Information shown →

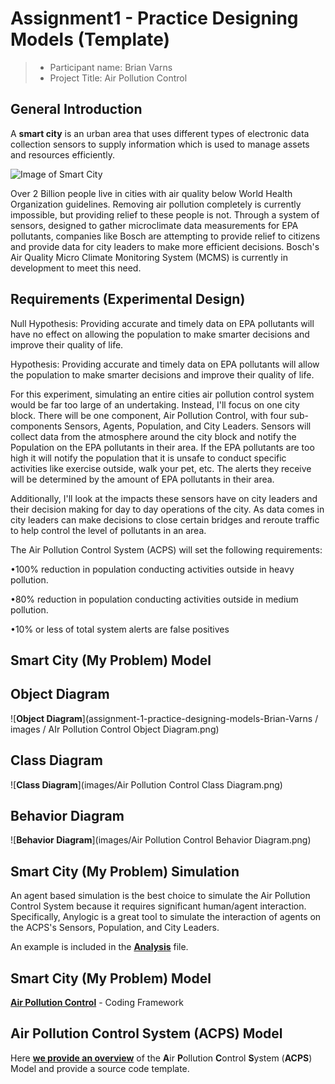 # Assignment1 - Practice Designing Models (Template)

> * Participant name: Brian Varns
> * Project Title: Air Pollution Control

## General Introduction

A **smart city** is an urban area that uses different types of electronic data collection sensors to supply information which is used to manage assets and resources efficiently.

![Image of Smart City](images/smartcity.png)

Over 2 Billion people live in cities with air quality below World Health Organization guidelines.  Removing air pollution completely is currently impossible, but providing relief to these people is not.  Through a system of sensors, designed to gather microclimate data measurements for EPA pollutants, companies like Bosch are attempting to provide relief to citizens and provide data for city leaders to make more efficient decisions.  Bosch's Air Quality Micro Climate Monitoring System (MCMS) is currently in development to meet this need.

## Requirements (Experimental Design)

Null Hypothesis: Providing accurate and timely data on EPA pollutants will have no effect on allowing the population to make smarter decisions and improve their quality of life.

Hypothesis: Providing accurate and timely data on EPA pollutants will allow the population to make smarter decisions and improve their quality of life.

For this experiment, simulating an entire cities air pollution control system would be far too large of an undertaking.  Instead, I'll focus on one city block.  There will be one component, Air Pollution Control, with four sub-components Sensors, Agents, Population, and City Leaders.  Sensors will collect data from the atmosphere around the city block and notify the Population on the EPA pollutants in their area.  If the EPA pollutants are too high it will notify the population that it is unsafe to conduct specific activities like exercise outside, walk your pet, etc.  The alerts they receive will be determined by the amount of EPA pollutants in their area.

Additionally, I'll look at the impacts these sensors have on city leaders and their decision making for day to day operations of the city.  As data comes in city leaders can make decisions to close certain bridges and reroute traffic to help control the level of pollutants in an area.

The Air Pollution Control System (ACPS) will set the following requirements:

•100% reduction in population conducting activities outside in heavy pollution.

•80% reduction in population conducting activities outside in medium pollution.

•10% or less of total system alerts are false positives


## Smart City (My Problem) Model

## Object Diagram

![**Object Diagram**](assignment-1-practice-designing-models-Brian-Varns / images / AIr Pollution Control Object Diagram.png)

## Class Diagram

![**Class Diagram**](images/Air Pollution Control Class Diagram.png)

## Behavior Diagram

![**Behavior Diagram**](images/Air Pollution Control Behavior Diagram.png)

## Smart City (My Problem) Simulation

An agent based simulation is the best choice to simulate the Air Pollution Control System because it requires significant human/agent interaction. Specifically, Anylogic is a great tool to simulate the interaction of agents on the ACPS's Sensors, Population, and City Leaders.

An example is included in the [**Analysis**](https://github.com/IDS6145-18Spring/assignment-1-practice-designing-models-Brian-Varns/tree/master/analysis) file.

## Smart City (My Problem) Model
[**Air Pollution Control**](https://github.com/IDS6145-18Spring/assignment-1-practice-designing-models-Brian-Varns/commit/d12d75ca3b12b0fd20e0f64231f444700ce1df90?diff=unified) - Coding Framework

## **A**ir **P**ollution **C**ontrol **S**ystem (**ACPS**) Model
Here [**we provide an overview**](https://github.com/IDS6145-18Spring/assignment-1-practice-designing-models-Brian-Varns/blob/master/code/README.md) of the **A**ir **P**ollution **C**ontrol **S**ystem (**ACPS**) Model and provide a source code template.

What the task requires → With the line holding "## Smart City (My Problem) Simulation" as the first and the line holding "## **A**ir **P**ollution" as the last, set down that range of the entries above exactly, and nothing else.

Problem solution →
## Smart City (My Problem) Simulation

An agent based simulation is the best choice to simulate the Air Pollution Control System because it requires significant human/agent interaction. Specifically, Anylogic is a great tool to simulate the interaction of agents on the ACPS's Sensors, Population, and City Leaders.

An example is included in the [**Analysis**](https://github.com/IDS6145-18Spring/assignment-1-practice-designing-models-Brian-Varns/tree/master/analysis) file.

## Smart City (My Problem) Model
[**Air Pollution Control**](https://github.com/IDS6145-18Spring/assignment-1-practice-designing-models-Brian-Varns/commit/d12d75ca3b12b0fd20e0f64231f444700ce1df90?diff=unified) - Coding Framework

## **A**ir **P**ollution **C**ontrol **S**ystem (**ACPS**) Model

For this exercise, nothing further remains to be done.